„Du musst ja so aufgeregt sein! Ich meine Carl ist so eine Wahnsinns Partie, jede Frau träumt von solch einem Mann“ seufzte Melanie sehnsuchtsvoll und trank ein Schluck aus ihrem Champagnerglas, in dem das Sprudelwasser der Reichen und Schönen perlte und vor Kälte das Glas beschlagen ließ.
Anna lächelte unbestimmt und nickte leicht, was Melanie als Zustimmung reichte weiter zu sprechen und fuchtelte mit ihrem Glas vor Annas Nase herum. „Du bist ab sofort eine von uns, genauer gesagt ab Morgen Mittag, sobald du das „Ja-Wort“ in der Kirche hinter dich gebracht hast – Dann bist du „Mrs.

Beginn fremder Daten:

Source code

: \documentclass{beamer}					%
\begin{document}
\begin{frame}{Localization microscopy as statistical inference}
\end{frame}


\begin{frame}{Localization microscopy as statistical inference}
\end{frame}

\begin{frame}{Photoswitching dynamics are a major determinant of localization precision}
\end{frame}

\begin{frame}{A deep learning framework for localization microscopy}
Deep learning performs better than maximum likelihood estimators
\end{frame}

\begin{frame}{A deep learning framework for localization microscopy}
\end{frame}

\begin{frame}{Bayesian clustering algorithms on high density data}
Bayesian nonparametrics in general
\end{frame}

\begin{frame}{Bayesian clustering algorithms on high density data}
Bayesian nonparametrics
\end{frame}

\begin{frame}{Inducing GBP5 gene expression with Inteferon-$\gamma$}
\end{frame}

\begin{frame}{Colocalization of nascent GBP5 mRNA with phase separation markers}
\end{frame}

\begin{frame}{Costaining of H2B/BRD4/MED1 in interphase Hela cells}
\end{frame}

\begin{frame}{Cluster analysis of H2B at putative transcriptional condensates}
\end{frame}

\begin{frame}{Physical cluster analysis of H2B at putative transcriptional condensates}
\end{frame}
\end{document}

Carl Freischild“ kicherte die sturzbetrunkene Melanie und bekleckerte ihr sündhaft teures Kleid von Yves Saint Laurent. „Komm schon Mel, du hast genug“ schnitt Jennifer Barnetta der hochgewachsenen Blondine das Wort ab, entschuldigte sich leise bei Anna und begleitete Melanie wahrscheinlich in den Waschraum des Sternehotels, in dem ihr Jungesellinnenabschied stattfand.

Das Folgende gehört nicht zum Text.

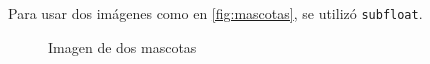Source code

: Para usar dos imágenes como en \autoref{fig:mascotas}, se utilizó \texttt{subfloat}.
\begin{figure}[h]
	\centering
	\hfill
	\caption{Imagen de dos mascotas}
	\label{fig:mascotas}
\end{figure}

Melanie hatte es auf den Punkt gebracht. Anna gehörte nicht DAZU. Sie war eine Außenseiterin und fühlte sich auch so.
Der Saal war voll von Champagnernippenden jungen Frauen der ansässigen oberen Zehntausend, die sich in kleinen Grüppchen leise unterhielten. Hier und da klirrten Gläser, ein perlendes Lachen hallte durch das Summen der Unterhaltungen und Edelsteine glitzerten im Licht des Kronleuchters. Anna flanierte von Gruppe zu Gruppe, unterhielt sich, betrieb Small Talk und wünschte sich nichts anderes als eine Couch, ihre Jogginghose und Tonnen von Chips und Nachos. Das hätte mehr zu ihr gepasst, als das aufgesetzte Lächeln, dass ihr seit Stunden im Gesicht zu kleben schien und die in die Luft gehauchten Küsschen bei der Begrüßung ihrer Gäste.

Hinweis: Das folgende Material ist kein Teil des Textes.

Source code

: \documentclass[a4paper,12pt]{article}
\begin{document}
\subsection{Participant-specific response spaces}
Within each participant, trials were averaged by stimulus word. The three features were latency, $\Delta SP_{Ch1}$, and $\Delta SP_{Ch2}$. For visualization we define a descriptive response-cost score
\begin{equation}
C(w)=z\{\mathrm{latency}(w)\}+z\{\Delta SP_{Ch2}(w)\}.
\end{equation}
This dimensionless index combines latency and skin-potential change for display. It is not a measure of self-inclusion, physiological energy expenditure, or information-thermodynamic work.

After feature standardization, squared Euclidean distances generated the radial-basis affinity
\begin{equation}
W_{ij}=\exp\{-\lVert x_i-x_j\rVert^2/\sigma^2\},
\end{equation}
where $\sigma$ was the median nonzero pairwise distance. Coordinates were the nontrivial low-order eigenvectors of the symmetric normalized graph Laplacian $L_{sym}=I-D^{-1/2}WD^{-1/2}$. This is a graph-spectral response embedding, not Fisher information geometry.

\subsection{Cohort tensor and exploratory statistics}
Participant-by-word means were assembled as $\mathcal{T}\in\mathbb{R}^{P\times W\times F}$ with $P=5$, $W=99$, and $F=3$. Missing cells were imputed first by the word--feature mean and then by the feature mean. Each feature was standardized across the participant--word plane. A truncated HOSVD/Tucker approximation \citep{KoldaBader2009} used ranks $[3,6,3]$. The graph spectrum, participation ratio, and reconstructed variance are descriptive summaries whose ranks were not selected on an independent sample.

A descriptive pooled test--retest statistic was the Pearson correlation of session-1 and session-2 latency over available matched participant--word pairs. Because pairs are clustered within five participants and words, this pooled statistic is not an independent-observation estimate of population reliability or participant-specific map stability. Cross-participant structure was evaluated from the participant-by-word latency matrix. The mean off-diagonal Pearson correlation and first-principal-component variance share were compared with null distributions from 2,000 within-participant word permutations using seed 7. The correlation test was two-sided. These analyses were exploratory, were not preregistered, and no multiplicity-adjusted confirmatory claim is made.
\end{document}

– Was mache ich hier eigentlich? –
dachte sie bei sich und fühlte sich höchst unwohl in ihrem taubengrauen Kleid, das ihr bis in die Mitte der Oberschenkel reichte und denselben Farbton hatte wie ihre Augen.
Leise seufzend steuerte sie die nächste Gruppe von blasierten, snobistischen Frauen an, denn sie heiratete nicht irgendwen, sondern DEN Junggesellen schlechthin, weshalb sich seine Familie nur mit dem Besten zufrieden gab, auch wenn es sich um ihren Abschied vom Singledasein handelte. Während sich die Damen der Gesellschaft über eine gewisse Pauline lustig machten „Hast du gesehen wie ihre Brüste vorstehen? Also wenn die nicht operiert sind…“ nickte Anna gelegentlich, hielt sich an ihrem Glas Mineralwasser fest, bohrende Kopfschmerzen verboten ihr das Blubberwasser, das von livrierten Kellnern auf silbernen Tabletts angeboten wurde, auch wenn sie dringend einen Trink benötigt hätte. Neben den Kopfschmerzen brachten ihre Füße, die in mörderischen High-Heels steckten, sie beinahe um und sie fühlte sich unter diesen durchgestylten und von diesem Glamour umgegebenen Frauen der Gesellschaft äußerst fehl am Platz.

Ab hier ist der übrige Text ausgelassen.